**YOUR GOAL:** Set down exactly the entries below, beginning at their first line and ending at the line with "The lecture focused".

**DATA LISTING:**
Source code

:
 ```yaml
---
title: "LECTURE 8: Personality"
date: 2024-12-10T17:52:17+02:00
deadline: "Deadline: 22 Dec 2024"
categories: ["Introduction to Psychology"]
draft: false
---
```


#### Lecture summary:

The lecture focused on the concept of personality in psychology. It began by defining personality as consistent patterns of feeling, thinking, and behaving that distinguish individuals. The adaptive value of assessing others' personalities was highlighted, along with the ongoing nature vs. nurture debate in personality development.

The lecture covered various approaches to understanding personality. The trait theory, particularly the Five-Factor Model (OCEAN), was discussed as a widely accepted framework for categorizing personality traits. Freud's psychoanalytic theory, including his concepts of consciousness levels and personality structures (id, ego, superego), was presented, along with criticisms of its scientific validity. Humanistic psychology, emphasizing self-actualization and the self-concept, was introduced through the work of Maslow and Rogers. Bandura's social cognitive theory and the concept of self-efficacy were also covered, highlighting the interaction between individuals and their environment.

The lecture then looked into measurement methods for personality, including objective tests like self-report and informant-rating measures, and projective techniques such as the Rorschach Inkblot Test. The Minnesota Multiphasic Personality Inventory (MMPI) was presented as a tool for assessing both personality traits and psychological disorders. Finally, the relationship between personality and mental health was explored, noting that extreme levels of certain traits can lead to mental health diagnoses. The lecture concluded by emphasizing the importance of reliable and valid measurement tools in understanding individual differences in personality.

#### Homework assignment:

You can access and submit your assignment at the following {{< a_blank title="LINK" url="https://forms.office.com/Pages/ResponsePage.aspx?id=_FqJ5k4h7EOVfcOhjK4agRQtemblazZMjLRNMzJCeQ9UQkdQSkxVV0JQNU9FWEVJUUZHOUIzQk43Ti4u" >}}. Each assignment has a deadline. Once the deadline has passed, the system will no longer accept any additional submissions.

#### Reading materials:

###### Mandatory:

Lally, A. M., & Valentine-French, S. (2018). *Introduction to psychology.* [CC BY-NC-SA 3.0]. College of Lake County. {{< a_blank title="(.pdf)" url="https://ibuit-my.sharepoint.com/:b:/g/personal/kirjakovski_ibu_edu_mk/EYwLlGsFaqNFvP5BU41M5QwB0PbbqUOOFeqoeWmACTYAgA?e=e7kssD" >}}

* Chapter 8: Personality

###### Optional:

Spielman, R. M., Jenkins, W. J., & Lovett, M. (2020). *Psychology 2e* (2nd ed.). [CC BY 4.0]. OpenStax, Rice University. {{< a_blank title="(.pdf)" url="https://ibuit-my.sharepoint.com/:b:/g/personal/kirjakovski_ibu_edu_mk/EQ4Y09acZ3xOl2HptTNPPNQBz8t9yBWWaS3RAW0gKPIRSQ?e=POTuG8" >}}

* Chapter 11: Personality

**WRITTEN ANSWER:**
Source code

:
 ```yaml
---
title: "LECTURE 8: Personality"
date: 2024-12-10T17:52:17+02:00
deadline: "Deadline: 22 Dec 2024"
categories: ["Introduction to Psychology"]
draft: false
---
```


#### Lecture summary:

The lecture focused on the concept of personality in psychology. It began by defining personality as consistent patterns of feeling, thinking, and behaving that distinguish individuals. The adaptive value of assessing others' personalities was highlighted, along with the ongoing nature vs. nurture debate in personality development.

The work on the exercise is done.